** TASK BRIEF **
Please transcribe exactly the lines from the first line of the records below through the line containing "Status do Projeto", including both, and omit all pictures.

Stored data

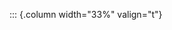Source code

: <!-- Copyright (C) 2024  Kevin Sandom -->
<!-- Begin a new column of width 33%. -->

::: {.column width="33%" valign="t"}

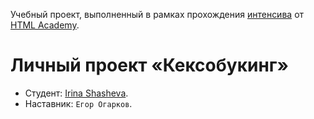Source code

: Учебный проект, выполненный в рамках прохождения [интенсива](https://htmlacademy.ru/intensive/javascript) от [HTML Academy](https://htmlacademy.ru/).

# Личный проект «Кексобукинг» 

* Студент: [Irina Shasheva](https://up.htmlacademy.ru/javascript/9/user/130615).
* Наставник: `Егор Огарков`.
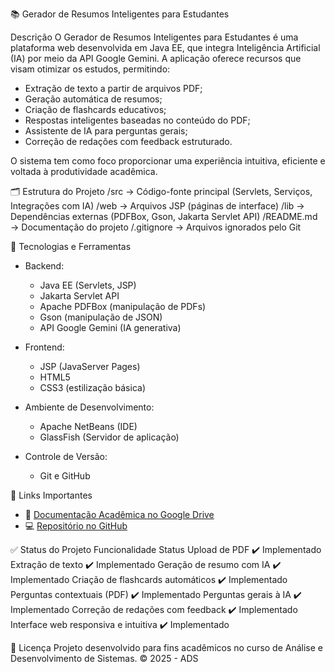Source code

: 📚 Gerador de Resumos Inteligentes para Estudantes

Descrição
O Gerador de Resumos Inteligentes para Estudantes é uma plataforma web desenvolvida em Java EE, que integra Inteligência Artificial (IA) por meio da API Google Gemini. 
A aplicação oferece recursos que visam otimizar os estudos, permitindo:

- Extração de texto a partir de arquivos PDF;
- Geração automática de resumos;
- Criação de flashcards educativos;
- Respostas inteligentes baseadas no conteúdo do PDF;
- Assistente de IA para perguntas gerais;
- Correção de redações com feedback estruturado.

O sistema tem como foco proporcionar uma experiência intuitiva, eficiente e voltada à produtividade acadêmica.

🗂️ Estrutura do Projeto
/src → Código-fonte principal (Servlets, Serviços, Integrações com IA)
/web → Arquivos JSP (páginas de interface)
/lib → Dependências externas (PDFBox, Gson, Jakarta Servlet API)
/README.md → Documentação do projeto
/.gitignore → Arquivos ignorados pelo Git

🚀 Tecnologias e Ferramentas

- Backend:
  - Java EE (Servlets, JSP)
  - Jakarta Servlet API
  - Apache PDFBox (manipulação de PDFs)
  - Gson (manipulação de JSON)
  - API Google Gemini (IA generativa)

- Frontend:
  - JSP (JavaServer Pages)
  - HTML5
  - CSS3 (estilização básica)

- Ambiente de Desenvolvimento:
  - Apache NetBeans (IDE)
  - GlassFish (Servidor de aplicação)

- Controle de Versão:
  - Git e GitHub


🔗 Links Importantes

- 📄 [Documentação Acadêmica no Google Drive](https://docs.google.com/document/d/1qfVvh0RTGFYgaV2e6s6SmhDBZz5oyZyAKm7IGAJzICc/edit?usp=sharing)
- 💻 [Repositório no GitHub](https://github.com/Millasanches55/ProjetoPoo.git)


✅ Status do Projeto
Funcionalidade	                                  Status
Upload de PDF	                               ✔️ Implementado
Extração de texto	                           ✔️ Implementado
Geração de resumo com IA	                   ✔️ Implementado
Criação de flashcards automáticos	           ✔️ Implementado
Perguntas contextuais (PDF)	                 ✔️ Implementado
Perguntas gerais à IA	                       ✔️ Implementado
Correção de redações com feedback	           ✔️ Implementado
Interface web responsiva e intuitiva	       ✔️ Implementado

📜 Licença
Projeto desenvolvido para fins acadêmicos no curso de Análise e Desenvolvimento de Sistemas.
© 2025 - ADS
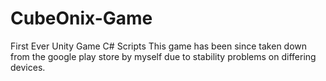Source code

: # CubeOnix-Game
First Ever Unity Game C# Scripts
This game has been since taken down from the google play store by myself due to stability problems on differing devices.
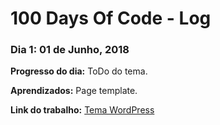 # 100 Days Of Code - Log

### Dia 1: 01 de Junho, 2018

**Progresso do dia:** ToDo do tema.

**Aprendizados:** Page template.

**Link do trabalho:** [Tema WordPress](http://guto.pro.br/portifolio/wordpress)

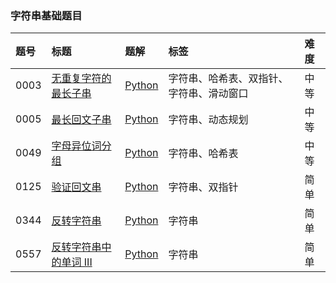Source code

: ### 字符串基础题目

| 题号 | 标题                                                                                                 | 题解                                                                                                                                                                        | 标签                                     | 难度 |
| :--- | :--------------------------------------------------------------------------------------------------- | :-------------------------------------------------------------------------------------------------------------------------------------------------------------------------- | :--------------------------------------- | :--- |
| 0003 | [无重复字符的最长子串](https://leetcode.cn/problems/longest-substring-without-repeating-characters/) | [Python](https://github.com/itcharge/LeetCode-Py/blob/main/Solutions/0003.%20%E6%97%A0%E9%87%8D%E5%A4%8D%E5%AD%97%E7%AC%A6%E7%9A%84%E6%9C%80%E9%95%BF%E5%AD%90%E4%B8%B2.md) | 字符串、哈希表、双指针、字符串、滑动窗口 | 中等 |
| 0005 | [最长回文子串](https://leetcode.cn/problems/longest-palindromic-substring/)                          | [Python](https://github.com/itcharge/LeetCode-Py/blob/main/Solutions/0005.%20%E6%9C%80%E9%95%BF%E5%9B%9E%E6%96%87%E5%AD%90%E4%B8%B2.md)                                     | 字符串、动态规划                         | 中等 |
| 0049 | [字母异位词分组](https://leetcode.cn/problems/group-anagrams/)                                       | [Python](https://github.com/itcharge/LeetCode-Py/blob/main/Solutions/0049.%20%E5%AD%97%E6%AF%8D%E5%BC%82%E4%BD%8D%E8%AF%8D%E5%88%86%E7%BB%84.md)                            | 字符串、哈希表                           | 中等 |
| 0125 | [验证回文串](https://leetcode.cn/problems/valid-palindrome/)                                         | [Python](https://github.com/itcharge/LeetCode-Py/blob/main/Solutions/0125.%20%E9%AA%8C%E8%AF%81%E5%9B%9E%E6%96%87%E4%B8%B2.md)                                              | 字符串、双指针                           | 简单 |
| 0344 | [反转字符串](https://leetcode.cn/problems/reverse-string/)                                           | [Python](https://github.com/itcharge/LeetCode-Py/blob/main/Solutions/0344.%20%E5%8F%8D%E8%BD%AC%E5%AD%97%E7%AC%A6%E4%B8%B2.md)                                              | 字符串                                   | 简单 |
| 0557 | [反转字符串中的单词 III](https://leetcode.cn/problems/reverse-words-in-a-string-iii/)                | [Python](https://github.com/itcharge/LeetCode-Py/blob/main/Solutions/0557.%20%E5%8F%8D%E8%BD%AC%E5%AD%97%E7%AC%A6%E4%B8%B2%E4%B8%AD%E7%9A%84%E5%8D%95%E8%AF%8D%20III.md)    | 字符串                                   | 简单 |

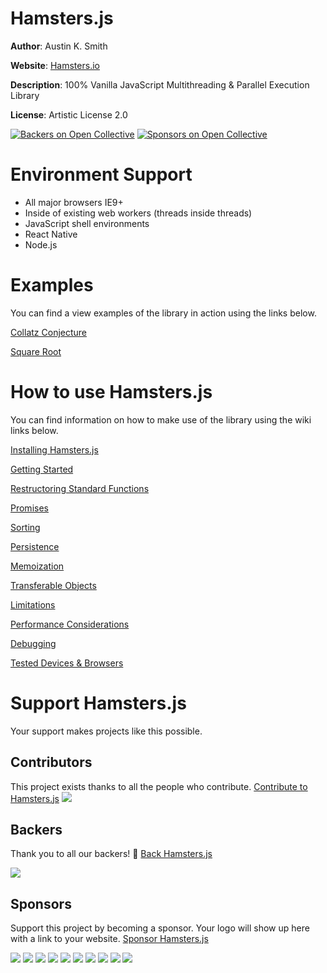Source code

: # Hamsters.js

**Author**: Austin K. Smith

**Website**: [Hamsters.io](http://www.hamsters.io)

**Description**: 100% Vanilla JavaScript Multithreading & Parallel Execution Library

**License**: Artistic License 2.0

[![Backers on Open Collective](https://opencollective.com/hamstersjs/backers/badge.svg)](#backers) [![Sponsors on Open Collective](https://opencollective.com/hamstersjs/sponsors/badge.svg)](#sponsors)

# Environment Support

* All major browsers IE9+
* Inside of existing web workers (threads inside threads)
* JavaScript shell environments
* React Native
* Node.js

# Examples

You can find a view examples of the library in action using the links below.

[Collatz Conjecture](https://www.hamsters.io/examples/collatzconjecture)

[Square Root](https://www.hamsters.io/examples/squareroot)

# How to use Hamsters.js

You can find information on how to make use of the library using the wiki links below.

[Installing Hamsters.js](https://www.hamsters.io/wiki#installing-hamsters)

[Getting Started](https://www.hamsters.io/wiki#getting-started)

[Restructoring Standard Functions](https://www.hamsters.io/wiki#restructuring-standard-functions)

[Promises](https://www.hamsters.io/wiki#promises)

[Sorting](https://www.hamsters.io/wiki#sorting)

[Persistence](https://www.hamsters.io/wiki#persistence)

[Memoization](https://www.hamsters.io/wiki#memoization)

[Transferable  Objects](https://www.hamsters.io/wiki#transferable-objects)

[Limitations](https://www.hamsters.io/wiki#limitations)

[Performance Considerations](https://www.hamsters.io/wiki#performance-considerations)

[Debugging](https://www.hamsters.io/wiki#debugging)

[Tested Devices & Browsers](https://www.hamsters.io/wiki#tested-devices-amp-browsers)


# Support Hamsters.js

Your support makes projects like this possible.

## Contributors

This project exists thanks to all the people who contribute. [Contribute to Hamsters.js](CONTRIBUTING.md)
<a href="https://github.com/austinksmith/Hamsters.js/graphs/contributors"><img src="https://opencollective.com/hamstersjs/contributors.svg?width=890" /></a>


## Backers

Thank you to all our backers! 🙏 [Back Hamsters.js](https://opencollective.com/hamstersjs#backer)

<a href="https://opencollective.com/hamstersjs#backers" target="_blank"><img src="https://opencollective.com/hamstersjs/backers.svg?width=890"></a>


## Sponsors

Support this project by becoming a sponsor. Your logo will show up here with a link to your website. [Sponsor Hamsters.js](https://opencollective.com/hamstersjs#sponsor)

<a href="https://opencollective.com/hamstersjs/sponsor/0/website" target="_blank"><img src="https://opencollective.com/hamstersjs/sponsor/0/avatar.svg"></a>
<a href="https://opencollective.com/hamstersjs/sponsor/1/website" target="_blank"><img src="https://opencollective.com/hamstersjs/sponsor/1/avatar.svg"></a>
<a href="https://opencollective.com/hamstersjs/sponsor/2/website" target="_blank"><img src="https://opencollective.com/hamstersjs/sponsor/2/avatar.svg"></a>
<a href="https://opencollective.com/hamstersjs/sponsor/3/website" target="_blank"><img src="https://opencollective.com/hamstersjs/sponsor/3/avatar.svg"></a>
<a href="https://opencollective.com/hamstersjs/sponsor/4/website" target="_blank"><img src="https://opencollective.com/hamstersjs/sponsor/4/avatar.svg"></a>
<a href="https://opencollective.com/hamstersjs/sponsor/5/website" target="_blank"><img src="https://opencollective.com/hamstersjs/sponsor/5/avatar.svg"></a>
<a href="https://opencollective.com/hamstersjs/sponsor/6/website" target="_blank"><img src="https://opencollective.com/hamstersjs/sponsor/6/avatar.svg"></a>
<a href="https://opencollective.com/hamstersjs/sponsor/7/website" target="_blank"><img src="https://opencollective.com/hamstersjs/sponsor/7/avatar.svg"></a>
<a href="https://opencollective.com/hamstersjs/sponsor/8/website" target="_blank"><img src="https://opencollective.com/hamstersjs/sponsor/8/avatar.svg"></a>
<a href="https://opencollective.com/hamstersjs/sponsor/9/website" target="_blank"><img src="https://opencollective.com/hamstersjs/sponsor/9/avatar.svg"></a>
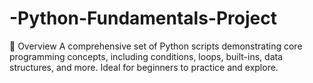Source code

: # -Python-Fundamentals-Project
🧠 Overview A comprehensive set of Python scripts demonstrating core programming concepts, including conditions, loops, built-ins, data structures, and more. Ideal for beginners to practice and explore.
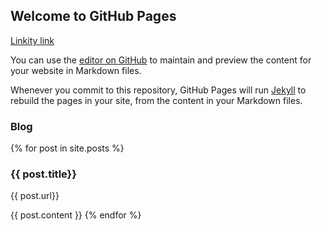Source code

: ## Welcome to GitHub Pages

[Linkity link](https://google.com)

You can use the [editor on GitHub](https://github.com/matthewrecord/testblog/edit/gh-pages/index.md) to maintain and preview the content for your website in Markdown files.

Whenever you commit to this repository, GitHub Pages will run [Jekyll](https://jekyllrb.com/) to rebuild the pages in your site, from the content in your Markdown files.

### Blog


{% for post in site.posts %}
### {{ post.title}}
{{ post.url}}

{{ post.content }}
{% endfor %}
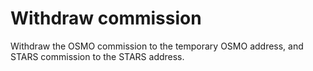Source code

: # Withdraw commission

Withdraw the OSMO commission to the temporary OSMO address, and STARS commission to the STARS address.
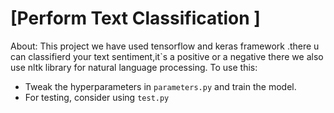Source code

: # [Perform Text Classification ]
About:
This project we have used tensorflow and keras framework .there u can classifierd your text sentiment,it`s a positive or a negative there we also use nltk library for natural language processing.
To use this:
- Tweak the hyperparameters in `parameters.py` and train the model.
- For testing, consider using `test.py`
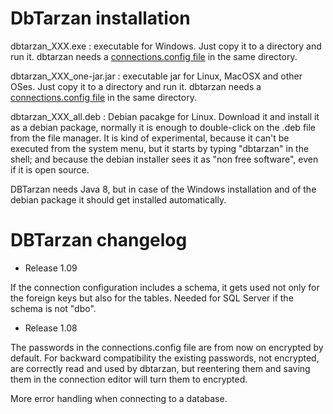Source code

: DbTarzan installation
=====================

dbtarzan_XXX.exe : executable for Windows. Just copy it to a directory and run it. dbtarzan needs a [connections.config file](https://github.com/aferrandi/dbtarzan/wiki/The-database-connections-configuration-file) in the same directory. 

dbtarzan_XXX_one-jar.jar : executable jar for Linux, MacOSX and other OSes. Just copy it to a directory and run it. dbtarzan needs a [connections.config file](https://github.com/aferrandi/dbtarzan/wiki/The-database-connections-configuration-file) in the same directory. 

dbtarzan_XXX_all.deb : Debian pacakge for Linux. Download it and install it as a debian package, normally it is enough to double-click on the .deb file from the file manager. It is kind of experimental, because it can't be executed from the system menu, but it starts by typing "dbtarzan" in the shell; and because the debian installer sees it as "non free software", even if it is open source.     


DBTarzan needs Java 8, but in case of the Windows installation and of the debian package it should get installed automatically.

DBTarzan changelog
=================

- Release 1.09

If the connection configuration includes a schema, it gets used not only for the foreign keys but also for the tables.
Needed for SQL Server if the schema is not "dbo".

- Release 1.08

The passwords in the connections.config file are from now on encrypted by default.
For backward compatibility the existing passwords, not encrypted, are correctly read and used by dbtarzan, but reentering them and saving them in the connection editor will turn them to encrypted.

More error handling when connecting to a database.

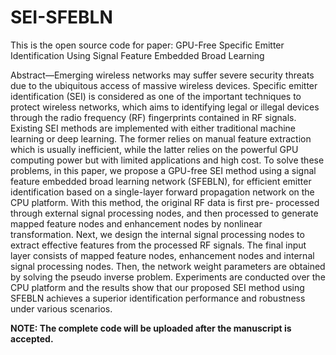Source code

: # SEI-SFEBLN
This is the open source code for paper: 
GPU-Free Specific Emitter Identification Using Signal Feature Embedded Broad Learning

Abstract—Emerging wireless networks may suffer severe security threats due to the ubiquitous access of massive wireless devices. Specific emitter identification (SEI) is considered as one of the important techniques to protect wireless networks, which aims to identifying legal or illegal devices through the radio frequency (RF) fingerprints contained in RF signals. Existing SEI methods are implemented with either traditional machine learning or deep learning. The former relies on manual feature extraction which is usually inefficient, while the latter relies on the powerful GPU computing power but with limited applications and high cost. To solve these problems, in this paper, we propose a GPU-free SEI method using a signal feature embedded broad learning network (SFEBLN), for efficient emitter identification based on a single-layer forward propagation network on the CPU platform. With this method, the original RF data is first pre- processed through external signal processing nodes, and then processed to generate mapped feature nodes and enhancement nodes by nonlinear transformation. Next, we design the internal signal processing nodes to extract effective features from the processed RF signals. The final input layer consists of mapped feature nodes, enhancement nodes and internal signal processing nodes. Then, the network weight parameters are obtained by solving the pseudo inverse problem. Experiments are conducted over the CPU platform and the results show that our proposed SEI method using SFEBLN achieves a superior identification performance and robustness under various scenarios.

**NOTE: The complete code will be uploaded after the manuscript is accepted.**
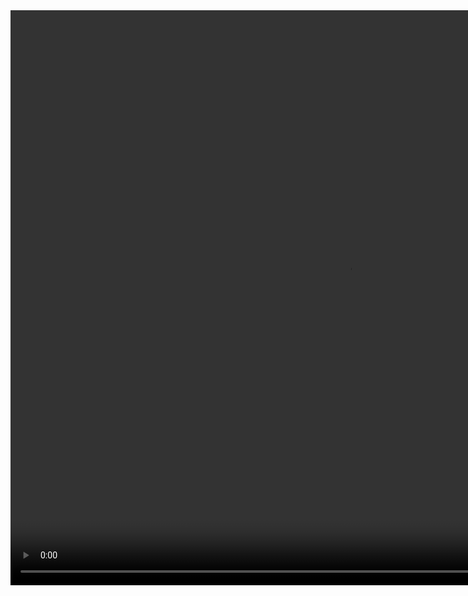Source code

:<video width="1080" height="920" controls>
  <source src="./mdassets/Hamburgueria%20Kenzie.mp4" type="video/mp4">
</video>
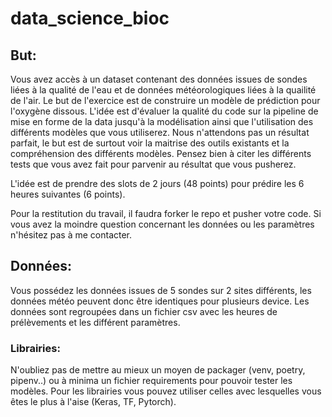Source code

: # data_science_bioc

## But: 

Vous avez accès à un dataset contenant des données issues de sondes liées à la qualité de l'eau et de données météorologiques liées à la quailité de l'air. 
Le but de l'exercice est de construire un modèle de prédiction pour l'oxygène dissous. 
L'idée est d'évaluer la qualité du code sur la pipeline de mise en forme de la data jusqu'à la modélisation ainsi que l'utilisation des différents modèles que vous utiliserez. Nous n'attendons pas un résultat parfait,  le but est de surtout voir la maitrise des outils existants et la compréhension des différents modèles.
Pensez bien à citer les différents tests que vous avez fait pour parvenir au résultat que vous pusherez. 

L'idée est de prendre des slots de 2 jours (48 points) pour prédire les 6 heures suivantes (6 points). 

Pour la restitution du travail, il faudra forker le repo et pusher votre code. 
Si vous avez la moindre question concernant les données ou les paramètres n'hésitez pas à me contacter. 
## Données: 

Vous possédez les données issues de 5 sondes sur 2 sites différents, les données météo peuvent donc être identiques pour plusieurs device. 
Les données sont regroupées dans un fichier csv avec les heures de prélèvements et les différent paramètres. 



### Librairies:
N'oubliez pas de mettre au mieux un moyen de packager (venv, poetry, pipenv..) ou à minima un fichier requirements pour pouvoir tester les modèles. 
Pour les librairies vous pouvez utiliser celles avec lesquelles vous êtes le plus à l'aise (Keras, TF, Pytorch). 

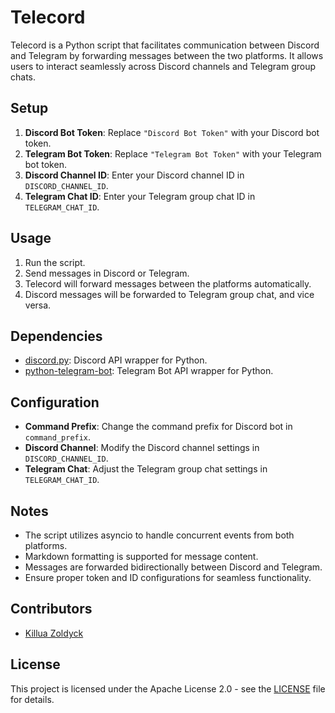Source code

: # Telecord

Telecord is a Python script that facilitates communication between Discord and Telegram by forwarding messages between the two platforms. It allows users to interact seamlessly across Discord channels and Telegram group chats.

## Setup

1. **Discord Bot Token**: Replace `"Discord Bot Token"` with your Discord bot token.
2. **Telegram Bot Token**: Replace `"Telegram Bot Token"` with your Telegram bot token.
3. **Discord Channel ID**: Enter your Discord channel ID in `DISCORD_CHANNEL_ID`.
4. **Telegram Chat ID**: Enter your Telegram group chat ID in `TELEGRAM_CHAT_ID`.

## Usage

1. Run the script.
2. Send messages in Discord or Telegram.
3. Telecord will forward messages between the platforms automatically.
4. Discord messages will be forwarded to Telegram group chat, and vice versa.

## Dependencies

- [discord.py](https://pypi.org/project/discord.py/): Discord API wrapper for Python.
- [python-telegram-bot](https://pypi.org/project/python-telegram-bot/): Telegram Bot API wrapper for Python.

## Configuration

- **Command Prefix**: Change the command prefix for Discord bot in `command_prefix`.
- **Discord Channel**: Modify the Discord channel settings in `DISCORD_CHANNEL_ID`.
- **Telegram Chat**: Adjust the Telegram group chat settings in `TELEGRAM_CHAT_ID`.

## Notes

- The script utilizes asyncio to handle concurrent events from both platforms.
- Markdown formatting is supported for message content.
- Messages are forwarded bidirectionally between Discord and Telegram.
- Ensure proper token and ID configurations for seamless functionality.

## Contributors

- [Killua Zoldyck](https://github.com/killuazoldyckreal)

## License

This project is licensed under the Apache License 2.0 - see the [LICENSE](LICENSE) file for details.
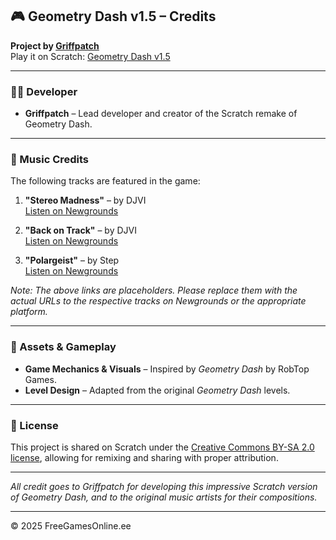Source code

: ## 🎮 Geometry Dash v1.5 – Credits

**Project by [Griffpatch](https://scratch.mit.edu/users/griffpatch/)**  
Play it on Scratch: [Geometry Dash v1.5](https://scratch.mit.edu/projects/105500895)

---

### 🧑‍💻 Developer
- **Griffpatch** – Lead developer and creator of the Scratch remake of Geometry Dash.

---

### 🎵 Music Credits

The following tracks are featured in the game:

1. **"Stereo Madness"** – by DJVI  
   [Listen on Newgrounds](https://www.newgrounds.com/audio/listen/574120)

2. **"Back on Track"** – by DJVI  
   [Listen on Newgrounds](https://www.newgrounds.com/audio/listen/574120)

3. **"Polargeist"** – by Step  
   [Listen on Newgrounds](https://www.newgrounds.com/audio/listen/574120)

*Note: The above links are placeholders. Please replace them with the actual URLs to the respective tracks on Newgrounds or the appropriate platform.*

---

### 🎨 Assets & Gameplay

- **Game Mechanics & Visuals** – Inspired by *Geometry Dash* by RobTop Games.
- **Level Design** – Adapted from the original *Geometry Dash* levels.

---

### 📄 License

This project is shared on Scratch under the [Creative Commons BY-SA 2.0 license](https://creativecommons.org/licenses/by-sa/2.0/), allowing for remixing and sharing with proper attribution.

---

*All credit goes to Griffpatch for developing this impressive Scratch version of Geometry Dash, and to the original music artists for their compositions.*

---
© 2025 FreeGamesOnline.ee
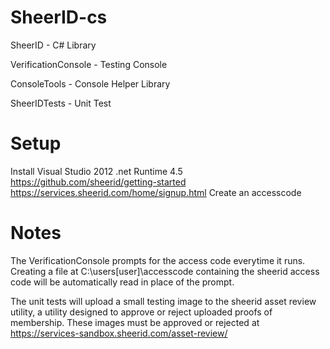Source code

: SheerID-cs
===========

SheerID - C# Library

VerificationConsole - Testing Console

ConsoleTools - Console Helper Library

SheerIDTests - Unit Test


Setup
===========
Install Visual Studio 2012
.net Runtime 4.5
https://github.com/sheerid/getting-started
https://services.sheerid.com/home/signup.html
Create an accesscode

Notes
===========
The VerificationConsole prompts for the access code everytime it runs. Creating a file at C:\users\[user]\accesscode containing the sheerid access code will be automatically read in place of the prompt.

The unit tests will upload a small testing image to the sheerid asset review utility, a utility designed to approve or reject uploaded proofs of membership. These images must be approved or rejected at https://services-sandbox.sheerid.com/asset-review/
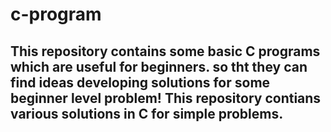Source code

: <h1>c-program</h1>
<h2>This repository contains some basic C programs which are useful for beginners. so tht they can find ideas developing solutions for some beginner level problem! 
  This repository contians various solutions in C for simple problems.</h2>
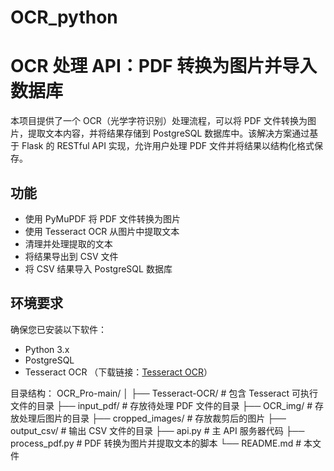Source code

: # OCR_python

# OCR 处理 API：PDF 转换为图片并导入数据库

本项目提供了一个 OCR（光学字符识别）处理流程，可以将 PDF 文件转换为图片，提取文本内容，并将结果存储到 PostgreSQL 数据库中。该解决方案通过基于 Flask 的 RESTful API 实现，允许用户处理 PDF 文件并将结果以结构化格式保存。

## 功能
- 使用 PyMuPDF 将 PDF 文件转换为图片
- 使用 Tesseract OCR 从图片中提取文本
- 清理并处理提取的文本
- 将结果导出到 CSV 文件
- 将 CSV 结果导入 PostgreSQL 数据库

## 环境要求

确保您已安装以下软件：
- Python 3.x
- PostgreSQL
- Tesseract OCR （下载链接：[Tesseract OCR](https://github.com/tesseract-ocr/tesseract)）

目录结构：
OCR_Pro-main/
│
├── Tesseract-OCR/           # 包含 Tesseract 可执行文件的目录
├── input_pdf/               # 存放待处理 PDF 文件的目录
├── OCR_img/                 # 存放处理后图片的目录
├── cropped_images/          # 存放裁剪后的图片
├── output_csv/              # 输出 CSV 文件的目录
├── api.py                   # 主 API 服务器代码
├── process_pdf.py           # PDF 转换为图片并提取文本的脚本
└── README.md                # 本文件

** TASK SOLUTION **
Source code

: <!-- Copyright (C) 2024  Kevin Sandom -->
<!-- Begin a new column of width 33%. -->

::: {.column width="33%" valign="t"}

Source code

: Учебный проект, выполненный в рамках прохождения [интенсива](https://htmlacademy.ru/intensive/javascript) от [HTML Academy](https://htmlacademy.ru/).

# Личный проект «Кексобукинг» 

* Студент: [Irina Shasheva](https://up.htmlacademy.ru/javascript/9/user/130615).
* Наставник: `Егор Огарков`.
Source code

: 📚 Gerador de Resumos Inteligentes para Estudantes

Descrição
O Gerador de Resumos Inteligentes para Estudantes é uma plataforma web desenvolvida em Java EE, que integra Inteligência Artificial (IA) por meio da API Google Gemini. 
A aplicação oferece recursos que visam otimizar os estudos, permitindo:

- Extração de texto a partir de arquivos PDF;
- Geração automática de resumos;
- Criação de flashcards educativos;
- Respostas inteligentes baseadas no conteúdo do PDF;
- Assistente de IA para perguntas gerais;
- Correção de redações com feedback estruturado.

O sistema tem como foco proporcionar uma experiência intuitiva, eficiente e voltada à produtividade acadêmica.

🗂️ Estrutura do Projeto
/src → Código-fonte principal (Servlets, Serviços, Integrações com IA)
/web → Arquivos JSP (páginas de interface)
/lib → Dependências externas (PDFBox, Gson, Jakarta Servlet API)
/README.md → Documentação do projeto
/.gitignore → Arquivos ignorados pelo Git

🚀 Tecnologias e Ferramentas

- Backend:
  - Java EE (Servlets, JSP)
  - Jakarta Servlet API
  - Apache PDFBox (manipulação de PDFs)
  - Gson (manipulação de JSON)
  - API Google Gemini (IA generativa)

- Frontend:
  - JSP (JavaServer Pages)
  - HTML5
  - CSS3 (estilização básica)

- Ambiente de Desenvolvimento:
  - Apache NetBeans (IDE)
  - GlassFish (Servidor de aplicação)

- Controle de Versão:
  - Git e GitHub


🔗 Links Importantes

- 📄 [Documentação Acadêmica no Google Drive](https://docs.google.com/document/d/1qfVvh0RTGFYgaV2e6s6SmhDBZz5oyZyAKm7IGAJzICc/edit?usp=sharing)
- 💻 [Repositório no GitHub](https://github.com/Millasanches55/ProjetoPoo.git)


✅ Status do Projeto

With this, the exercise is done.